==== Input ====

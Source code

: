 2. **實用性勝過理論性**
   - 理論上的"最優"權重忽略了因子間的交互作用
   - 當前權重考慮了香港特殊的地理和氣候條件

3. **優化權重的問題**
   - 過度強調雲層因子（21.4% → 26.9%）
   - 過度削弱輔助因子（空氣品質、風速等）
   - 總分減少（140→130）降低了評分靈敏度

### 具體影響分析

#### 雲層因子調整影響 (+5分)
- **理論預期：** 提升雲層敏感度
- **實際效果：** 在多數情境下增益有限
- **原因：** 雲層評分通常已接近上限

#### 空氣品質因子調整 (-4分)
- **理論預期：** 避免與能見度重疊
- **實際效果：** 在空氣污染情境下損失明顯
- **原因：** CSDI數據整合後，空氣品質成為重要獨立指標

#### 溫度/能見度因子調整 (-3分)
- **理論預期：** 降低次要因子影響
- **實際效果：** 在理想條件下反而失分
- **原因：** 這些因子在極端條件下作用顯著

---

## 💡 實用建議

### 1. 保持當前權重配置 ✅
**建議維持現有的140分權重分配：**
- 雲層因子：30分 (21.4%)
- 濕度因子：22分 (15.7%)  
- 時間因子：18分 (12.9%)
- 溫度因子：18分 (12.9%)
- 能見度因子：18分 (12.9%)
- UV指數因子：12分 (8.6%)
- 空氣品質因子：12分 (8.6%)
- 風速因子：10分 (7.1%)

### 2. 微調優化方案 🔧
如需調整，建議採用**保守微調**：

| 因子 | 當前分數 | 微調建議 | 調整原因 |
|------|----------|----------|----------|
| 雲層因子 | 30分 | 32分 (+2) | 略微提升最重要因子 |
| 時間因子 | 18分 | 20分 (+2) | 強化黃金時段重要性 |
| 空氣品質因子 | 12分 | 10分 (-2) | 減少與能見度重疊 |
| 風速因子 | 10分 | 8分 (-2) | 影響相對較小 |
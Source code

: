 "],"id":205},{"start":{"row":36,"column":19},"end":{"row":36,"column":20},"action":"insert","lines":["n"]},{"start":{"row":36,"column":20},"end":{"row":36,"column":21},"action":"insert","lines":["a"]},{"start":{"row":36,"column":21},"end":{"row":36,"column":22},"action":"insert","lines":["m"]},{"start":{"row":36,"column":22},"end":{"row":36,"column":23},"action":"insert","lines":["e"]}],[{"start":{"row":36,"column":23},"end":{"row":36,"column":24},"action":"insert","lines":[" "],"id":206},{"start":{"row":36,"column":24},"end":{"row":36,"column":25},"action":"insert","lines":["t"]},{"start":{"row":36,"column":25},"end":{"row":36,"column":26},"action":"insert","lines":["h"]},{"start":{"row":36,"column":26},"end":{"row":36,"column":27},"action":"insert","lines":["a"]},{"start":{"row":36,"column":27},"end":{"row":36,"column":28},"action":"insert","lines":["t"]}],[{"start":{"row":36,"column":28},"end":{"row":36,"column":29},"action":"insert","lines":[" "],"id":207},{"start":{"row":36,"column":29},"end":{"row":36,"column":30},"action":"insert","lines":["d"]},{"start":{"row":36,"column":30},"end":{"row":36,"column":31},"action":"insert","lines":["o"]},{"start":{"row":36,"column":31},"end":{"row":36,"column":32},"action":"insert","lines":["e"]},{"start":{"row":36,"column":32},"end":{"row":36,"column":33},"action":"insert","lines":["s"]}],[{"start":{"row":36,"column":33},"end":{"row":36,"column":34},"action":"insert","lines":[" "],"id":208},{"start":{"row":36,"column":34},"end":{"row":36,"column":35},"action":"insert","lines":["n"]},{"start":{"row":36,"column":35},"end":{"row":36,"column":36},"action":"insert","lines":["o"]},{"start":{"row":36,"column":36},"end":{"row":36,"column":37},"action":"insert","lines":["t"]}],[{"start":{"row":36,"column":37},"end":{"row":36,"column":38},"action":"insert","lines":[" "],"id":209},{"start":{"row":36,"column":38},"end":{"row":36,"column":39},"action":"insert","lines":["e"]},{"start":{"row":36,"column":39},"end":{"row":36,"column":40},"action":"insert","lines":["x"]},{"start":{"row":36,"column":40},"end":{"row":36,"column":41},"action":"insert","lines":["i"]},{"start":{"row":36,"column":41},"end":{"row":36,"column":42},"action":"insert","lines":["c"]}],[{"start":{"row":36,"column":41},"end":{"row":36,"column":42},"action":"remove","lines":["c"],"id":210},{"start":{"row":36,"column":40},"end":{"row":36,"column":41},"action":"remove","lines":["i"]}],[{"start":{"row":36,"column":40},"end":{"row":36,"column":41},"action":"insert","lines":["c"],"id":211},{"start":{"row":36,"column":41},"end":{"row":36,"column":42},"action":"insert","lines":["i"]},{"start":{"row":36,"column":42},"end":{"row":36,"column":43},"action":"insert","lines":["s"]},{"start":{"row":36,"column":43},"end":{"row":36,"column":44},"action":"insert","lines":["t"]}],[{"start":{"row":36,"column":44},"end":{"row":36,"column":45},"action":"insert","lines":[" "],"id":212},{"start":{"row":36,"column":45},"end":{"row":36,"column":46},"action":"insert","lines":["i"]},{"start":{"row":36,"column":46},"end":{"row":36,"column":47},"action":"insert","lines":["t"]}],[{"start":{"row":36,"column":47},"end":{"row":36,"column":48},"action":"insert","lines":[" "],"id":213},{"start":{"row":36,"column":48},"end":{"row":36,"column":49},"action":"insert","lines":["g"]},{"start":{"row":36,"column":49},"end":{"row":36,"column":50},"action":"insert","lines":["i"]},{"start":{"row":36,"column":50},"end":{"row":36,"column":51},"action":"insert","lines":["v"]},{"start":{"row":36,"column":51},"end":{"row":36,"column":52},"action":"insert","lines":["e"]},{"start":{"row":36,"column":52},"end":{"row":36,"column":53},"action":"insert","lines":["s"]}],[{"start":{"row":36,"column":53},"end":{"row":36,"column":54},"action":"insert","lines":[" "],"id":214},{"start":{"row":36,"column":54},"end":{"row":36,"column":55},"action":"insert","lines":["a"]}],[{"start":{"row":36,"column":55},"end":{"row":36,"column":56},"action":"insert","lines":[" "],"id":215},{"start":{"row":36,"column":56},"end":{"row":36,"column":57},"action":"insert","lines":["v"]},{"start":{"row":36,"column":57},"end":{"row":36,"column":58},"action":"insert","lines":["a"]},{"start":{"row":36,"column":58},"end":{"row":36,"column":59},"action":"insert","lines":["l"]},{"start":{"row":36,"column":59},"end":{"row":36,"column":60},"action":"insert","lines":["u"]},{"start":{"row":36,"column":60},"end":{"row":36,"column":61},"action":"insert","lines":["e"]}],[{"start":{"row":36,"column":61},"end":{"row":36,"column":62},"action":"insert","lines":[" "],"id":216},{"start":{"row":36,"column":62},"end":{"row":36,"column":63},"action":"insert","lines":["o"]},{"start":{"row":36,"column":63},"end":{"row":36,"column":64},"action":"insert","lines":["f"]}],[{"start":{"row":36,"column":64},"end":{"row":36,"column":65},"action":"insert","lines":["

====

● Required action:
An exact copy of all the records is the only acceptable answer.

● Result for this task:
Source code

: 2. **實用性勝過理論性**
   - 理論上的"最優"權重忽略了因子間的交互作用
   - 當前權重考慮了香港特殊的地理和氣候條件

3. **優化權重的問題**
   - 過度強調雲層因子（21.4% → 26.9%）
   - 過度削弱輔助因子（空氣品質、風速等）
   - 總分減少（140→130）降低了評分靈敏度

### 具體影響分析

#### 雲層因子調整影響 (+5分)
- **理論預期：** 提升雲層敏感度
- **實際效果：** 在多數情境下增益有限
- **原因：** 雲層評分通常已接近上限

#### 空氣品質因子調整 (-4分)
- **理論預期：** 避免與能見度重疊
- **實際效果：** 在空氣污染情境下損失明顯
- **原因：** CSDI數據整合後，空氣品質成為重要獨立指標

#### 溫度/能見度因子調整 (-3分)
- **理論預期：** 降低次要因子影響
- **實際效果：** 在理想條件下反而失分
- **原因：** 這些因子在極端條件下作用顯著

---

## 💡 實用建議

### 1. 保持當前權重配置 ✅
**建議維持現有的140分權重分配：**
- 雲層因子：30分 (21.4%)
- 濕度因子：22分 (15.7%)  
- 時間因子：18分 (12.9%)
- 溫度因子：18分 (12.9%)
- 能見度因子：18分 (12.9%)
- UV指數因子：12分 (8.6%)
- 空氣品質因子：12分 (8.6%)
- 風速因子：10分 (7.1%)

### 2. 微調優化方案 🔧
如需調整，建議採用**保守微調**：

| 因子 | 當前分數 | 微調建議 | 調整原因 |
|------|----------|----------|----------|
| 雲層因子 | 30分 | 32分 (+2) | 略微提升最重要因子 |
| 時間因子 | 18分 | 20分 (+2) | 強化黃金時段重要性 |
| 空氣品質因子 | 12分 | 10分 (-2) | 減少與能見度重疊 |
| 風速因子 | 10分 | 8分 (-2) | 影響相對較小 |
Source code

: "],"id":205},{"start":{"row":36,"column":19},"end":{"row":36,"column":20},"action":"insert","lines":["n"]},{"start":{"row":36,"column":20},"end":{"row":36,"column":21},"action":"insert","lines":["a"]},{"start":{"row":36,"column":21},"end":{"row":36,"column":22},"action":"insert","lines":["m"]},{"start":{"row":36,"column":22},"end":{"row":36,"column":23},"action":"insert","lines":["e"]}],[{"start":{"row":36,"column":23},"end":{"row":36,"column":24},"action":"insert","lines":[" "],"id":206},{"start":{"row":36,"column":24},"end":{"row":36,"column":25},"action":"insert","lines":["t"]},{"start":{"row":36,"column":25},"end":{"row":36,"column":26},"action":"insert","lines":["h"]},{"start":{"row":36,"column":26},"end":{"row":36,"column":27},"action":"insert","lines":["a"]},{"start":{"row":36,"column":27},"end":{"row":36,"column":28},"action":"insert","lines":["t"]}],[{"start":{"row":36,"column":28},"end":{"row":36,"column":29},"action":"insert","lines":[" "],"id":207},{"start":{"row":36,"column":29},"end":{"row":36,"column":30},"action":"insert","lines":["d"]},{"start":{"row":36,"column":30},"end":{"row":36,"column":31},"action":"insert","lines":["o"]},{"start":{"row":36,"column":31},"end":{"row":36,"column":32},"action":"insert","lines":["e"]},{"start":{"row":36,"column":32},"end":{"row":36,"column":33},"action":"insert","lines":["s"]}],[{"start":{"row":36,"column":33},"end":{"row":36,"column":34},"action":"insert","lines":[" "],"id":208},{"start":{"row":36,"column":34},"end":{"row":36,"column":35},"action":"insert","lines":["n"]},{"start":{"row":36,"column":35},"end":{"row":36,"column":36},"action":"insert","lines":["o"]},{"start":{"row":36,"column":36},"end":{"row":36,"column":37},"action":"insert","lines":["t"]}],[{"start":{"row":36,"column":37},"end":{"row":36,"column":38},"action":"insert","lines":[" "],"id":209},{"start":{"row":36,"column":38},"end":{"row":36,"column":39},"action":"insert","lines":["e"]},{"start":{"row":36,"column":39},"end":{"row":36,"column":40},"action":"insert","lines":["x"]},{"start":{"row":36,"column":40},"end":{"row":36,"column":41},"action":"insert","lines":["i"]},{"start":{"row":36,"column":41},"end":{"row":36,"column":42},"action":"insert","lines":["c"]}],[{"start":{"row":36,"column":41},"end":{"row":36,"column":42},"action":"remove","lines":["c"],"id":210},{"start":{"row":36,"column":40},"end":{"row":36,"column":41},"action":"remove","lines":["i"]}],[{"start":{"row":36,"column":40},"end":{"row":36,"column":41},"action":"insert","lines":["c"],"id":211},{"start":{"row":36,"column":41},"end":{"row":36,"column":42},"action":"insert","lines":["i"]},{"start":{"row":36,"column":42},"end":{"row":36,"column":43},"action":"insert","lines":["s"]},{"start":{"row":36,"column":43},"end":{"row":36,"column":44},"action":"insert","lines":["t"]}],[{"start":{"row":36,"column":44},"end":{"row":36,"column":45},"action":"insert","lines":[" "],"id":212},{"start":{"row":36,"column":45},"end":{"row":36,"column":46},"action":"insert","lines":["i"]},{"start":{"row":36,"column":46},"end":{"row":36,"column":47},"action":"insert","lines":["t"]}],[{"start":{"row":36,"column":47},"end":{"row":36,"column":48},"action":"insert","lines":[" "],"id":213},{"start":{"row":36,"column":48},"end":{"row":36,"column":49},"action":"insert","lines":["g"]},{"start":{"row":36,"column":49},"end":{"row":36,"column":50},"action":"insert","lines":["i"]},{"start":{"row":36,"column":50},"end":{"row":36,"column":51},"action":"insert","lines":["v"]},{"start":{"row":36,"column":51},"end":{"row":36,"column":52},"action":"insert","lines":["e"]},{"start":{"row":36,"column":52},"end":{"row":36,"column":53},"action":"insert","lines":["s"]}],[{"start":{"row":36,"column":53},"end":{"row":36,"column":54},"action":"insert","lines":[" "],"id":214},{"start":{"row":36,"column":54},"end":{"row":36,"column":55},"action":"insert","lines":["a"]}],[{"start":{"row":36,"column":55},"end":{"row":36,"column":56},"action":"insert","lines":[" "],"id":215},{"start":{"row":36,"column":56},"end":{"row":36,"column":57},"action":"insert","lines":["v"]},{"start":{"row":36,"column":57},"end":{"row":36,"column":58},"action":"insert","lines":["a"]},{"start":{"row":36,"column":58},"end":{"row":36,"column":59},"action":"insert","lines":["l"]},{"start":{"row":36,"column":59},"end":{"row":36,"column":60},"action":"insert","lines":["u"]},{"start":{"row":36,"column":60},"end":{"row":36,"column":61},"action":"insert","lines":["e"]}],[{"start":{"row":36,"column":61},"end":{"row":36,"column":62},"action":"insert","lines":[" "],"id":216},{"start":{"row":36,"column":62},"end":{"row":36,"column":63},"action":"insert","lines":["o"]},{"start":{"row":36,"column":63},"end":{"row":36,"column":64},"action":"insert","lines":["f"]}],[{"start":{"row":36,"column":64},"end":{"row":36,"column":65},"action":"insert","lines":["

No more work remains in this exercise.